Born January 4, 1914 in Echarri Echauri (Navarra)
Professed August 15, 1932
Shot October 19, 1936 in Mas Claret-Cervera (Lérida)
In the town of Echarri Echauri, within the province of Navarro, on January 4, 1914, Antonio Elizalde Garbisu was born. He was the last of eight brothers born to Don Cándido Elizalde, a builder by profession and Maria Garbisu, a homemaker. He was baptized on the same day of his birth in the parish Church of Santa Eulalia. In this same parish, he would receive the Sacrament of Confirmation on June 15, 1915, by the Bishop of Pamplona.
In the summer of 1927, he would enter the Congregation beginning his Postulancy in Alagon, where he had as a Prefect, Fr. Jose Ribe. In Alagon, he would begin his studies of Humanities and complete the program in Cervera in 1929. Father Ribe also left Alagon with this group of students when they moved to Cervera. On July 28, 1931, he would move to Vic to begin the Novitiate. Father Paul Jansa would be the Novice Master. After completing a year of study and prayer he would make his First Profession on August 15, 1932.
Two days after his Profession, in rented car along with his companions, he moved to Solsona to pursue the study of Philosophy. His family, like many of the students families was worried about their fate because the political situation was increasingly revolutionary and violent. On two occasions, he wrote that he was not afraid and even more, that he wanted to die a martyr. In the second letter, he commented on the Revolution of Asturias and the turmoil of Catalonia. On December 2, 1934, he writes:
“… Allow me to tell you which in any way might make you worry.
In the first place, you are aware of the Revolutionary Coup’s that have taken place in some parts of Spain, especially in Asturias and Catalonia. Not being prepared, we were told of the news that the Catalan Republic had declared their independence. Before hearing this news, we were not alarmed because as the city of Solsona is so peaceful and Christian, it hasn’t felt the effects of the Revolutionary movement. In a short period of time, some alarming news reached us about the struggle in the city of Barcelona. These problems were initiated between the Revolutionaries and the Army, thanks to which we are free.

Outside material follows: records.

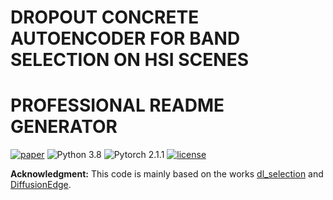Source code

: # DROPOUT CONCRETE AUTOENCODER FOR BAND SELECTION ON HSI SCENES
# PROFESSIONAL  README GENERATOR
[![paper](https://img.shields.io/badge/arXiv-Paper-<COLOR>.svg)](https://arxiv.org/abs/2401.16522)
![Python 3.8](https://img.shields.io/badge/python-3.8.16-green.svg)
![Pytorch 2.1.1](https://img.shields.io/badge/Pytorch-2.1.1-blue.svg)
[![license](https://img.shields.io/badge/License-MIT-brightgreen.svg)](https://choosealicense.com/licenses/mit/)


**Acknowledgment:** This code is mainly based on the works [dl_selection](https://github.com/iancovert/dl-selection.git) and [DiffusionEdge](https://github.com/GuHuangAI/DiffusionEdge.git).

While the force of the Army prevailed in all the towns and cities of the province, they began to burn Churches and attacking priests who really are the innocent victims of these disorders. As I said before, here nothing happened. Thank God this was a matter of a few days because soon they were giving up their weapons. With a little more time, they could have overcome the Revolutionaries. We have also been the victims of these events and perhaps like so many others, especially in Asturias, we would have had the opportunity to die martyrs for the faith in Jesus Christ.”
At the end of August 1935, Antonio left the quiet town of Solsona and arrived in Cervera to begin his studies of Theology. Now he only had four years left to become a priest, as he sighed. “I am still awaiting the fulfilment of my desires in this world, the Ordination to the Priesthood. To that, I have directed all of my studies, all of my life, because everything else is little in comparison to prepare for the dignity so lofty, that the world doesn’t recognize.”
At the same time, while reflecting on the priesthood, he is thinking of martyrdom. Mid-March 1936, he writes a letter to his sister Camino:
“I’m no longer afraid of martyrdom. Before I considered it as the greatest grace that I may receive in this world”.
Qualities: He was considered an average student but had a great talent for music. At times he could be thoughtless and had his small faults, but he was docile, honest and of good character.
As most of the students from the community of Solsona on July 21, 1936, his first plan was to move through Tora, with the intentions of finding refuge in San Ramon. Two days later he ended up at Mas Claret. Here he stayed with those who were on the run with him and the others who arrived later. On October 19, he was shot with many other missionaries.